> **WHAT TO WORK ON**
Below are the records; give again exactly the lines that run from the one with "### -자신의생성자로객체생성불가능" through the last line.

> **Stored items**
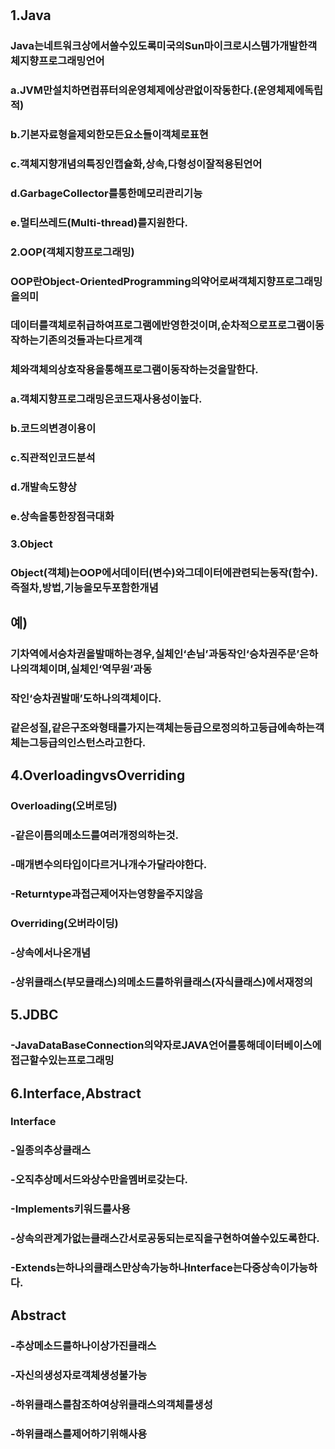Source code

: # <JAVA>
## 1.Java
### Java는네트워크상에서쓸수있도록미국의Sun마이크로시스템가개발한객체지향프로그래밍언어
### a.JVM만설치하면컴퓨터의운영체제에상관없이작동한다.(운영체제에독립적)
### b.기본자료형을제외한모든요소들이객체로표현
### c.객체지향개념의특징인캡슐화,상속,다형성이잘적용된언어
### d.GarbageCollector를통한메모리관리기능
### e.멀티쓰레드(Multi-thread)를지원한다.
### 2.OOP(객체지향프로그래밍)
### OOP란Object-OrientedProgramming의약어로써객체지향프로그래밍을의미
### 데이터를객체로취급하여프로그램에반영한것이며,순차적으로프로그램이동작하는기존의것들과는다르게객
### 체와객체의상호작용을통해프로그램이동작하는것을말한다.
### a.객체지향프로그래밍은코드재사용성이높다.
### b.코드의변경이용이
### c.직관적인코드분석
### d.개발속도향상
### e.상속을통한장점극대화
### 3.Object
### Object(객체)는OOP에서데이터(변수)와그데이터에관련되는동작(함수).즉절차,방법,기능을모두포함한개념
## 예)
### 기차역에서승차권을발매하는경우,실체인‘손님’과동작인‘승차권주문’은하나의객체이며,실체인‘역무원’과동
### 작인‘승차권발매’도하나의객체이다.
### 같은성질,같은구조와형태를가지는객체는등급으로정의하고등급에속하는객체는그등급의인스턴스라고한다.
## 4.OverloadingvsOverriding
### Overloading(오버로딩)
### -같은이름의메소드를여러개정의하는것.
### -매개변수의타입이다르거나개수가달라야한다.
### -Returntype과접근제어자는영향을주지않음
### Overriding(오버라이딩)
### -상속에서나온개념
### -상위클래스(부모클래스)의메소드를하위클래스(자식클래스)에서재정의
## 5.JDBC
### -JavaDataBaseConnection의약자로JAVA언어를통해데이터베이스에접근할수있는프로그래밍
## 6.Interface,Abstract
### Interface
### -일종의추상클래스
### -오직추상메서드와상수만을멤버로갖는다.
### -Implements키워드를사용
### -상속의관계가없는클래스간서로공동되는로직을구현하여쓸수있도록한다.
### -Extends는하나의클래스만상속가능하나Interface는다중상속이가능하다.
## Abstract
### -추상메소드를하나이상가진클래스
### -자신의생성자로객체생성불가능
### -하위클래스를참조하여상위클래스의객체를생성
### -하위클래스를제어하기위해사용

> **RESPONSE TO THIS EXERCISE**
### -자신의생성자로객체생성불가능
### -하위클래스를참조하여상위클래스의객체를생성
### -하위클래스를제어하기위해사용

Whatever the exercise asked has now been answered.